Zur Frage, wer für die Kosten der Entrümpelung, Grundreinigung und Renovierung der Wohnung eines Messie zuständig ist

Landessozialgericht Niedersachsen-Bremen, Beschluss vom 08.03.2012, - L 13 AS 22/12 B ER - 1. Der Bedarf eines Hilfesuchenden, der aus einem Fehlgebrauch der Wohnung herrührt (Messie), gehört nicht zum Bedarf für Unterkunft und Heizung iSd § 22 Abs. 1 Satz 1 SGB II. 2. Ebenso ist eine notwendige Grundreinigung und Renovierung einer Messie - Wohnung eher nicht auf der Grundlage von §§ 24 Abs. 1 Satz 1, 21 Abs. 6 Satz 1 SGB II zu regeln. 3. Als Anspruchsgrundlage für das Aufräumen einer Messie-Wohnung kommt § 67 SGB XII i.V.m. § 4 der Verordnung zu § 69 SGB XII in Betracht, wobei die Entscheidung über Art und Maß der Hilfeleistung im pflichtgemäßen Ermessen des Leistungsträgers steht. http://www.rechtsprechung.niedersachsen.de/jportal/portal/page/bsndprod.psml;jsessionid=445EF403A69158C8FFF6888A88310D59.jp84?doc.id=JURE120006139&st=null&showdoccase=1&paramfromHL=true#focuspoint

Guthaben aus Nebenkostenrückerstattungen sind auch bei Bezug von Leistungen der Grundsicherung im Alter nach dem Vierten Kapitel SGB XII Einkommen

Sozialgericht Karlsruhe,Beschluss vom 21.08.2012,- S 1 SO 2516/12 - Guthaben aus Nebenkostenrückerstattungen sind im Monat des Zuflusses auf dem Konto des Hilfeempfängers in vollem Umfang als Einkommen zu berücksichtigen, soweit dadurch die Hilfebedürftigkeit nicht vollständig entfällt.
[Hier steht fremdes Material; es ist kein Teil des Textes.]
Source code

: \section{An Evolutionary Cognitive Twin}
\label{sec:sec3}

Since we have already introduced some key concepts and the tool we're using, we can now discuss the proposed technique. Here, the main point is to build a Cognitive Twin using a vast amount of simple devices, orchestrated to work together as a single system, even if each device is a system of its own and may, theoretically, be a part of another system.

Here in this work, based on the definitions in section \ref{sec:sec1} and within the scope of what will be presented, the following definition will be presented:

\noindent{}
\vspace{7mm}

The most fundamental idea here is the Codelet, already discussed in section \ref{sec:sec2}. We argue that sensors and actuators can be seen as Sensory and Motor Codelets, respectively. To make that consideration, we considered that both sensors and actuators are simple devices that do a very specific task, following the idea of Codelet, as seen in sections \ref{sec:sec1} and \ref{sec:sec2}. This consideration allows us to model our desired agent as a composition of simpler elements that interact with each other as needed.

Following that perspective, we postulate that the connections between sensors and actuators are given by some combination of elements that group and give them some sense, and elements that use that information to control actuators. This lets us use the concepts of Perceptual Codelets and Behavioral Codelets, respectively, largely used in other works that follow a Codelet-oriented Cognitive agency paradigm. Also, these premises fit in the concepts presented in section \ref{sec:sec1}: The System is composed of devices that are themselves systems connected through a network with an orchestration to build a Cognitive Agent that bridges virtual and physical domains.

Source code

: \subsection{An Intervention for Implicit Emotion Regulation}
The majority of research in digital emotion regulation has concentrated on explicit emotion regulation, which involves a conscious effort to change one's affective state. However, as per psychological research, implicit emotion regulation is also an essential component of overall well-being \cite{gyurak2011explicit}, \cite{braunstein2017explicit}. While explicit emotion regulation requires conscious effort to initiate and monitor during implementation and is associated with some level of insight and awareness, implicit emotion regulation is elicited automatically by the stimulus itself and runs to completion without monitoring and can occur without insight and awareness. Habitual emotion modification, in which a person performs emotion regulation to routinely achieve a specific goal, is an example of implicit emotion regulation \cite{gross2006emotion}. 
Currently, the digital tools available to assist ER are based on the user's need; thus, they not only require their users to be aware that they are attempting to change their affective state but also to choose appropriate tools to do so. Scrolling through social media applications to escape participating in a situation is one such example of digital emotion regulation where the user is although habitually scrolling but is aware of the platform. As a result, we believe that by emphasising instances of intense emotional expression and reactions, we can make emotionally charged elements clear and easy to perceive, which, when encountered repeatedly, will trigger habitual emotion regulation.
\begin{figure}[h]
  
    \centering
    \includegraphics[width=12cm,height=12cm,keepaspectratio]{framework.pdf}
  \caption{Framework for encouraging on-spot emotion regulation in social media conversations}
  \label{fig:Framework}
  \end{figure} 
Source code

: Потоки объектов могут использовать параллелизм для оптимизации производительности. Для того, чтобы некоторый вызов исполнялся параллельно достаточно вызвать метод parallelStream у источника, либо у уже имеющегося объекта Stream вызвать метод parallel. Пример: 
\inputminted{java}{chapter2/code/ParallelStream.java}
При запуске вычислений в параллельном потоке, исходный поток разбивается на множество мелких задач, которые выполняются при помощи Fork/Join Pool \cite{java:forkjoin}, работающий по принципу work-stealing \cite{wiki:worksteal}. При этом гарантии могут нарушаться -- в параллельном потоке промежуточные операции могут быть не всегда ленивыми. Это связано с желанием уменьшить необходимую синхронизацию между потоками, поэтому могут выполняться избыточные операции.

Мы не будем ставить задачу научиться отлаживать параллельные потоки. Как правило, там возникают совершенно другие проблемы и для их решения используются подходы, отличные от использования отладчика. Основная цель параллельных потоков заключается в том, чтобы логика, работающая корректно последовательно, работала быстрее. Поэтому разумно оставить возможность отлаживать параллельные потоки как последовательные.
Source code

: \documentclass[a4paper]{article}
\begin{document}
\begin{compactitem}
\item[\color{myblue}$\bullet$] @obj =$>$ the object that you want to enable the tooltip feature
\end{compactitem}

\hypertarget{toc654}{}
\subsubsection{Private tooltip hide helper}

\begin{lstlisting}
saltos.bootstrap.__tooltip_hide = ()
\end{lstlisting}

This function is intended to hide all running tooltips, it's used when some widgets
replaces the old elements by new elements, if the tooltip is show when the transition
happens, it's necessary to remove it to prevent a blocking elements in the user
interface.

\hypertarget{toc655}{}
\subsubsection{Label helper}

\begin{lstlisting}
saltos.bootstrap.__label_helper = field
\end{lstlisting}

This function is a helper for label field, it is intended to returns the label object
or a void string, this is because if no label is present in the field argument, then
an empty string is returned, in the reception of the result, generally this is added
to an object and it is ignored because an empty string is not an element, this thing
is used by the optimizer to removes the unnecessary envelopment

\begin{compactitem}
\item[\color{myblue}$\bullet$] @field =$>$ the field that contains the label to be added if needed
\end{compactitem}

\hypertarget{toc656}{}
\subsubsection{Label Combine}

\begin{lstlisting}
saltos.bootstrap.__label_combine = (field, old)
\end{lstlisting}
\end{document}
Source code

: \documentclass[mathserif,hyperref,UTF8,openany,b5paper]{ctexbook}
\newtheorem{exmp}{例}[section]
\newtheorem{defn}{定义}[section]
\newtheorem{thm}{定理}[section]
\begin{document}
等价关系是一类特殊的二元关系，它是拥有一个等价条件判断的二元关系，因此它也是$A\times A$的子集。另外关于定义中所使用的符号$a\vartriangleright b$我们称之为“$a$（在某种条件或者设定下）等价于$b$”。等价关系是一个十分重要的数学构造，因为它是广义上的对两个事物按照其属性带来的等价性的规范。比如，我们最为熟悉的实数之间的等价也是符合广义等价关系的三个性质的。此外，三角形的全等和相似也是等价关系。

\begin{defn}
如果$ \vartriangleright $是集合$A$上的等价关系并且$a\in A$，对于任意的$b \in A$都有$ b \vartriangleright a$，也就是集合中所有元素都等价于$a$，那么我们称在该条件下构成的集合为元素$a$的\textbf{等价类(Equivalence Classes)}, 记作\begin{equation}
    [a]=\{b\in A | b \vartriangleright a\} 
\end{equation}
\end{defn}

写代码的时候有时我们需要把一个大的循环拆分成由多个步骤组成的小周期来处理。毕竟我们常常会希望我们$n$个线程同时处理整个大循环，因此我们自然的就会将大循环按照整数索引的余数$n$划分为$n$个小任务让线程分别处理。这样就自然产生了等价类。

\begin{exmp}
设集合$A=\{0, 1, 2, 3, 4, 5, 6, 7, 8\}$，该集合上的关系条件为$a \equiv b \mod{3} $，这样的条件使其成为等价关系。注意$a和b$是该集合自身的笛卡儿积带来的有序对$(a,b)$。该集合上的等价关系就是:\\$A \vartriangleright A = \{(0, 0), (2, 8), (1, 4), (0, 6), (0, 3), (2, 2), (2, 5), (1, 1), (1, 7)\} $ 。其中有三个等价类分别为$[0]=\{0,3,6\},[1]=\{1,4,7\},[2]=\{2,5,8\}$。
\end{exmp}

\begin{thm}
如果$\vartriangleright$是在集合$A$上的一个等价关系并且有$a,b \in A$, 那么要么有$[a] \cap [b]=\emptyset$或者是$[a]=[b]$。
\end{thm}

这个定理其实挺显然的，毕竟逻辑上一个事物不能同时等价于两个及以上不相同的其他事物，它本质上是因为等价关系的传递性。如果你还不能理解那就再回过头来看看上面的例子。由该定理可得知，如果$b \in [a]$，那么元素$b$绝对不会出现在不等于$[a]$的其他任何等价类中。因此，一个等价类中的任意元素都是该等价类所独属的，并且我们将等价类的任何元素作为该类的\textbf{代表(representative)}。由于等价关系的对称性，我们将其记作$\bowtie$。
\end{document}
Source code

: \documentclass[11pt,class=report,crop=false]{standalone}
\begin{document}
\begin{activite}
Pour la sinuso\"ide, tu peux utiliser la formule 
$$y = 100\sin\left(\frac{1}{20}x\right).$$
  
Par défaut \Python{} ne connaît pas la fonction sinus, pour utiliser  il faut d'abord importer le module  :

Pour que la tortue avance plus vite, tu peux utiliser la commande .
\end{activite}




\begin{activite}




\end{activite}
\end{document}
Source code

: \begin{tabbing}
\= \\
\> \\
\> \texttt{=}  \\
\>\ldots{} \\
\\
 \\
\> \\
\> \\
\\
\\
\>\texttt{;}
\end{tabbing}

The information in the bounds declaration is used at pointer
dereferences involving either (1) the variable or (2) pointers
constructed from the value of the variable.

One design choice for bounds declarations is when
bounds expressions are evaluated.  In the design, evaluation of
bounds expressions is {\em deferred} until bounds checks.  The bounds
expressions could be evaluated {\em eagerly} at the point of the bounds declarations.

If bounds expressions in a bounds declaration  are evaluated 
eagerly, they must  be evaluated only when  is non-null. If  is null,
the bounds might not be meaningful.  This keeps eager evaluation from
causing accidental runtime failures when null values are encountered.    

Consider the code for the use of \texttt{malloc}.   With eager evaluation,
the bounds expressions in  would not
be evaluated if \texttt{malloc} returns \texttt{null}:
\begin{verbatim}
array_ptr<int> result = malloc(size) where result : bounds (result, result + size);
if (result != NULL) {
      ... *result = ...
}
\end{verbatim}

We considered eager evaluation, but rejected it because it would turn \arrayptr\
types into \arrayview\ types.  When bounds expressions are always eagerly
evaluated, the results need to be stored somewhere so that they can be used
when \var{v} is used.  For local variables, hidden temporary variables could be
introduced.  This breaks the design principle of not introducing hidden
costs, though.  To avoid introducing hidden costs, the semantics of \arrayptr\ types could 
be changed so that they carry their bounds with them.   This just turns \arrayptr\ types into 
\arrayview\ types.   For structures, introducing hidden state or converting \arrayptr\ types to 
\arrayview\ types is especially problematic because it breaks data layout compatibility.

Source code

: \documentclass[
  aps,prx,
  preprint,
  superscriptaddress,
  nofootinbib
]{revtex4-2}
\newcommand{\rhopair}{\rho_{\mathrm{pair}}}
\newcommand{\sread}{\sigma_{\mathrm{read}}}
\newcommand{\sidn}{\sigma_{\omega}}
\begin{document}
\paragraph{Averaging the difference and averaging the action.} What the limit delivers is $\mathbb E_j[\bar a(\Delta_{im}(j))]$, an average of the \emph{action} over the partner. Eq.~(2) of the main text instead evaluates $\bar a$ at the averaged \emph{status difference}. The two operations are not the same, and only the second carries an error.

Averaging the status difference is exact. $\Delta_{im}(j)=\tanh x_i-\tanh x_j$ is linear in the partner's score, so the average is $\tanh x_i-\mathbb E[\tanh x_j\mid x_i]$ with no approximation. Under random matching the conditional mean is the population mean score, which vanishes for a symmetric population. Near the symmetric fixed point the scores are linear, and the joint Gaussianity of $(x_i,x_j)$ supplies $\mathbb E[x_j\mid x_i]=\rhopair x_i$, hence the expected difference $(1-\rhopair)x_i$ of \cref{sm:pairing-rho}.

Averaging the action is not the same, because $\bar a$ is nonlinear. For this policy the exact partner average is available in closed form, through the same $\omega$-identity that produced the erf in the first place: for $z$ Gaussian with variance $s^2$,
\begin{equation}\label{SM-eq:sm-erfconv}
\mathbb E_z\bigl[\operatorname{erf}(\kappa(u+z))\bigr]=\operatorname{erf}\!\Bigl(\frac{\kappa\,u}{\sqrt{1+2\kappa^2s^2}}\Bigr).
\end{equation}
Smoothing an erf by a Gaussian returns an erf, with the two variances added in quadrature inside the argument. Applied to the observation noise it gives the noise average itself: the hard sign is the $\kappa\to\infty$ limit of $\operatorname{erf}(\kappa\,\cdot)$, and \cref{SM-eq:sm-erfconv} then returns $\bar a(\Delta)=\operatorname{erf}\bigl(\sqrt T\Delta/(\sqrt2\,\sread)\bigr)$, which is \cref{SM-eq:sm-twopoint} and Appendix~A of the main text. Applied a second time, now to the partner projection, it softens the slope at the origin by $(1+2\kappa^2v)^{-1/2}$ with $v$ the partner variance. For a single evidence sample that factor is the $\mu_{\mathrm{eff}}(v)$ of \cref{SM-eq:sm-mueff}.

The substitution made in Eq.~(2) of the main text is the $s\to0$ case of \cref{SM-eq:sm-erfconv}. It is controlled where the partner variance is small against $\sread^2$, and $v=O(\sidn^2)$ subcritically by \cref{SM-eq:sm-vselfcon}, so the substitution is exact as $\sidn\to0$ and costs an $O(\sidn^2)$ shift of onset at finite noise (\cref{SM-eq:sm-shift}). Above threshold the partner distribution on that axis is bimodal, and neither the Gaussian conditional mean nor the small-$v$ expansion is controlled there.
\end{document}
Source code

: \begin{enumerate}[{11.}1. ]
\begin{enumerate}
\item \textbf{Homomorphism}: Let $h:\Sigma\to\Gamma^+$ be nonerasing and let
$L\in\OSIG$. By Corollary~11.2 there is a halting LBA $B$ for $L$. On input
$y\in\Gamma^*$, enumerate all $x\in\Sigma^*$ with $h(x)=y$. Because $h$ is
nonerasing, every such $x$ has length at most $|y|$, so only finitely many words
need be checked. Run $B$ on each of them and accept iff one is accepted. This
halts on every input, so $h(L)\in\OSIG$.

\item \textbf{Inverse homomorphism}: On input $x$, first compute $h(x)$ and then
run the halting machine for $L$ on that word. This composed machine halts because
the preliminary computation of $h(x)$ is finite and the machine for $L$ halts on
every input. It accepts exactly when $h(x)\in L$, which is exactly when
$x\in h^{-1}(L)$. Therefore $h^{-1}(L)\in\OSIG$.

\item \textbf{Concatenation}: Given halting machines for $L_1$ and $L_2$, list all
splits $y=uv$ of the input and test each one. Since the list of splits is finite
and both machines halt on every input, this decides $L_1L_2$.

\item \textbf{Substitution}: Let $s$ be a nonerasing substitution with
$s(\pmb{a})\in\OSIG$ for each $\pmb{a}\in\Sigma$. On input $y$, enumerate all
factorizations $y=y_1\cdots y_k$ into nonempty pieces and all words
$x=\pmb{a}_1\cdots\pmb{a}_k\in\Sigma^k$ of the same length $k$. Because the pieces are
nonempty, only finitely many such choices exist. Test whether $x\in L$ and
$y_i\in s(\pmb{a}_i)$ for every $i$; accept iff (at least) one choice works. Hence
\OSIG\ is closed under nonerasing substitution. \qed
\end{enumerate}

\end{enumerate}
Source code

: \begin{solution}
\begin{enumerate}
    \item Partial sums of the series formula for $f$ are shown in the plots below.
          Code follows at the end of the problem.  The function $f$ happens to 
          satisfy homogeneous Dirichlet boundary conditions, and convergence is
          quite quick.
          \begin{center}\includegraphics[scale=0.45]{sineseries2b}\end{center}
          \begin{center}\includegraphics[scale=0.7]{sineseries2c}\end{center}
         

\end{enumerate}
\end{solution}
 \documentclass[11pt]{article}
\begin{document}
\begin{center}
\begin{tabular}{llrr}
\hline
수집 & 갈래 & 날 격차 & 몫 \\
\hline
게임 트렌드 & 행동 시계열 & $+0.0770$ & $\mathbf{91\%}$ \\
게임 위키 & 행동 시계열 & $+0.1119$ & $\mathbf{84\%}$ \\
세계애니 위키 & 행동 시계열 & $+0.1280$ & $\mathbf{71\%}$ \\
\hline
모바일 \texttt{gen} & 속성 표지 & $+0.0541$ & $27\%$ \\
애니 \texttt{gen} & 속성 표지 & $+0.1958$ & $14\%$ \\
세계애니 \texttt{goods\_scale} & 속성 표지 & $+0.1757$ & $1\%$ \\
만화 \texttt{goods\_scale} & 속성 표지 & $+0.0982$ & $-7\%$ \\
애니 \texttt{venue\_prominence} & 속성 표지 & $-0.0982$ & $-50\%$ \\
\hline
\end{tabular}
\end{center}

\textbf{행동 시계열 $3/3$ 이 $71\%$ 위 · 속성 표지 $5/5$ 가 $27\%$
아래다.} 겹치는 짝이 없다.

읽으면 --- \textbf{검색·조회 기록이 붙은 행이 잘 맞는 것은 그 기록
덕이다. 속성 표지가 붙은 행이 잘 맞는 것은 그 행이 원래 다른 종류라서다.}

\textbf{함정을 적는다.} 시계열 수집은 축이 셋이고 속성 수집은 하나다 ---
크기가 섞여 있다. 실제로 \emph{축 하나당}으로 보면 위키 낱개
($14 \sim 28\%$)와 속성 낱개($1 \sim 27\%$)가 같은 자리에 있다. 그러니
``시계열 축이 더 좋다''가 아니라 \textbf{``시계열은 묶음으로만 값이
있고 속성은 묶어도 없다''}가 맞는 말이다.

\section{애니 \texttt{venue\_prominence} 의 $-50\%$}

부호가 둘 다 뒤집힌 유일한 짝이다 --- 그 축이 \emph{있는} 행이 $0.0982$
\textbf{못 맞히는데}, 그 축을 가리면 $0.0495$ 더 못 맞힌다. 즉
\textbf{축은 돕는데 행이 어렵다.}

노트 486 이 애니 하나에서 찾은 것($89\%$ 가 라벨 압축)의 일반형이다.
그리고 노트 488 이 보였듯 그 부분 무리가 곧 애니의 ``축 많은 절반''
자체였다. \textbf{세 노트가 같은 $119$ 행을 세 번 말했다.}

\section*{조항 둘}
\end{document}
Der Kläger macht im Hauptsacheverfahren gegen den beklagten Sozialhilfeträger einen Anspruch auf höhere Leistungen der Grundsicherung im Alter nach dem Vierten Kapitel SGB XII für den Monat Juni 2012 geltend. Streitig ist dabei zwischen den Beteiligten die Anrechnung einer in diesem Monat dem Konto des Hilfeempfängers gutgeschriebenen Nebenkostenrückerstattung seines Vermieters als Einkommen auf seinen Bedarf. Hierdurch ergab sich ein geringerer Zahlbetrag der Hilfeleistung als in den Monaten zuvor. Das Sozialgericht Karlsruhe hat den Antrag des Klägers auf Gewährung von Prozesskostenhilfe zurückgewiesen mit der Begründung, die Ausgangsentscheidung der Behörde sei nach der Rechtsprechung des B...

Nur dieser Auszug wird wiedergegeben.